Cette tradition n'est pas si éloignée d'Halloween, fête celte transformée en opération commerciale, bénéfique aux confiseurs, magasins de costumes et aux dentistes. Comment goinfrer les gamins de bonbons alors qu'aujourd'hui j'en ai douloureusement payé les frais par une séance de torture sur le fauteuil d'un arracheur de dents ? La gourmandise de mes premières années me coûte cette fois deux implants et une couronne. Mon dentiste attentionné me raconte que j'aurais pu éviter toutes ces misères, aujourd'hui grâce à une brosse à dents électrique avec dentifrice fluoré (minimum 1450 ppm) sur tête de brosse ronde matin et soir après les repas, plus du fil dentaire fluoré le soir avant la brosse à dents. Je recracherais bien les trois quarts des saloperies en sucre dont je me suis gavé enfant. Ma mâchoire est encore trop endolorie pour que je sente le goût du mole. Quant à mes morts ils vivent dans mes rêves, l'amour de l'abstraction et la permanence du souvenir étant plus forts que tous les rituels.

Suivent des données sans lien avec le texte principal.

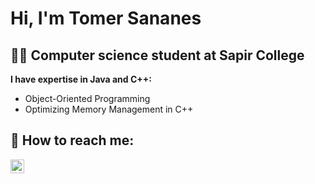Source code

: <h1>Hi, I'm Tomer Sananes <br/>
  
<h2>👨‍💻 Computer science student at Sapir College </h2>

<b> I have expertise in Java and C++: </b>
  - Object-Oriented Programming
  - Optimizing Memory Management in C++


<h2> 🤳 How to reach me:</h2>

[<img align="left" alt="TomerSananes | LinkedIn" width="22px" src="https://cdn.jsdelivr.net/npm/simple-icons@v3/icons/linkedin.svg" />][linkedin]

[linkedin]: https://www.linkedin.com/in/tomer-sananes-13a981265/

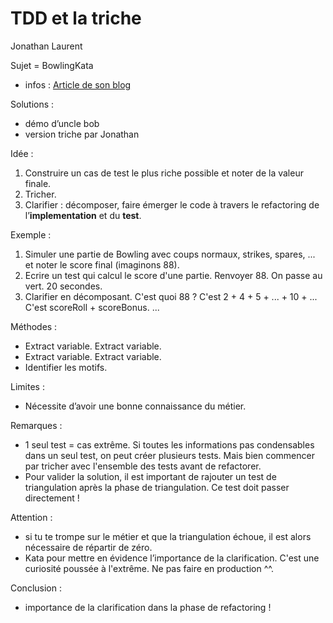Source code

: # TDD et la triche

Jonathan Laurent

Sujet = BowlingKata

+ infos : [Article de son blog](https://www.ytreza.dev/blog/etude-du-kata-bowling-one-test/)

Solutions :
- démo d’uncle bob
- version triche par Jonathan

Idée : 
1. Construire un cas de test le plus riche possible et noter de la valeur finale. 
2. Tricher. 
3. Clarifier : décomposer, faire émerger le code à travers le refactoring de l’**implementation** et du **test**.

Exemple : 
1. Simuler une partie de Bowling avec coups normaux, strikes, spares, ... et noter le score final (imaginons 88).
2. Ecrire un test qui calcul le score d'une partie. Renvoyer 88. On passe au vert. 20 secondes.
3. Clarifier en décomposant. C'est quoi 88 ? C'est 2 + 4 + 5 + ... + 10 + ... C'est scoreRoll + scoreBonus. ...

Méthodes : 
- Extract variable. Extract variable.
- Extract variable. Extract variable.
- Identifier les motifs.

Limites : 
- Nécessite d’avoir une bonne connaissance du métier. 

Remarques : 
- 1 seul test = cas extrême. Si toutes les informations pas condensables dans un seul test, on peut créer plusieurs tests. Mais bien commencer par tricher avec l'ensemble des tests avant de refactorer.
- Pour valider la solution, il est important de rajouter un test de triangulation après la phase de triangulation. Ce test doit passer directement !

Attention : 
- si tu te trompe sur le métier et que la triangulation échoue, il est alors nécessaire de répartir de zéro.
- Kata pour mettre en évidence l’importance de la clarification. C'est une curiosité poussée à l'extrême. Ne pas faire en production ^^.

Conclusion : 
- importance de la clarification dans la phase de refactoring !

À propos des festivités halloweenesques j'aime beaucoup l'article de Thomas Halter dans Investig'Action sur le soft power, "une arme parmi les plus efficaces de l'arsenal diplomatico-propagandiste des grandes puissances impérialistes", manière discrète de mettre le pied dans la porte en promouvant la culture pour imposer tout le reste.